> **Work to complete**:
Look through the records below for the line with "## Sincronizar com GitHub" and the line with "trabalhar diretamente nele", then return those lines and all lines between, exactly.

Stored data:
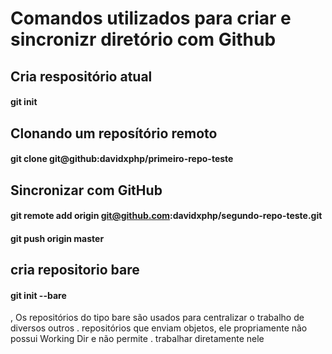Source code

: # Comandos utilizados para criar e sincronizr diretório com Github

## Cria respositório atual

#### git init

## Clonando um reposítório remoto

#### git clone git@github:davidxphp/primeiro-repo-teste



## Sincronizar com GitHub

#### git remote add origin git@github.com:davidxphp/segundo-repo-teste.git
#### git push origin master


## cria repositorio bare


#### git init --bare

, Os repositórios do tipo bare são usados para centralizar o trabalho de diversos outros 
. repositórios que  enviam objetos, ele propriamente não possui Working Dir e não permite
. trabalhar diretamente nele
==
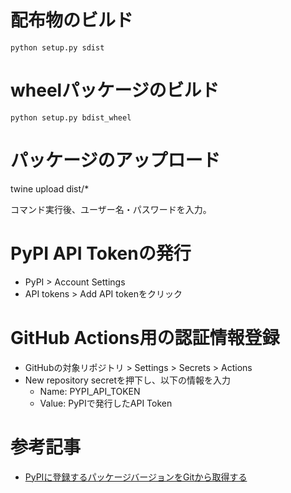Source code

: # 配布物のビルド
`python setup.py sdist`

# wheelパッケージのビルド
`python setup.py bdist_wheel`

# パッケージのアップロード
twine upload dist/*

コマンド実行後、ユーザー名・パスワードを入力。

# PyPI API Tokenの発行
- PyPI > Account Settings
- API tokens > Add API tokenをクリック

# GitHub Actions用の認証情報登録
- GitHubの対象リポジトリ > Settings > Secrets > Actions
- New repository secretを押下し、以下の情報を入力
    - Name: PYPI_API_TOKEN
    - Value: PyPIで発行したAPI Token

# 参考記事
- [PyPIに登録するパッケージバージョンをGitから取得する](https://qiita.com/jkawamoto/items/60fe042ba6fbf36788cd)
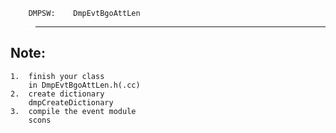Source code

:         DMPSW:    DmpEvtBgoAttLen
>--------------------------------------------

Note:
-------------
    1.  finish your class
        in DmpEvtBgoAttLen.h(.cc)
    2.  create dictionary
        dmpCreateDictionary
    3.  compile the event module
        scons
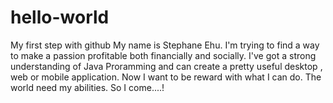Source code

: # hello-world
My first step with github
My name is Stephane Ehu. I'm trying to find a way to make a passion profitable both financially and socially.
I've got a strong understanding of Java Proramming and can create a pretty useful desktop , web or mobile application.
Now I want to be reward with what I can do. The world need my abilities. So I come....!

> **Result for this exercise**:
## Sincronizar com GitHub

#### git remote add origin git@github.com:davidxphp/segundo-repo-teste.git
#### git push origin master


## cria repositorio bare


#### git init --bare

, Os repositórios do tipo bare são usados para centralizar o trabalho de diversos outros 
. repositórios que  enviam objetos, ele propriamente não possui Working Dir e não permite
. trabalhar diretamente nele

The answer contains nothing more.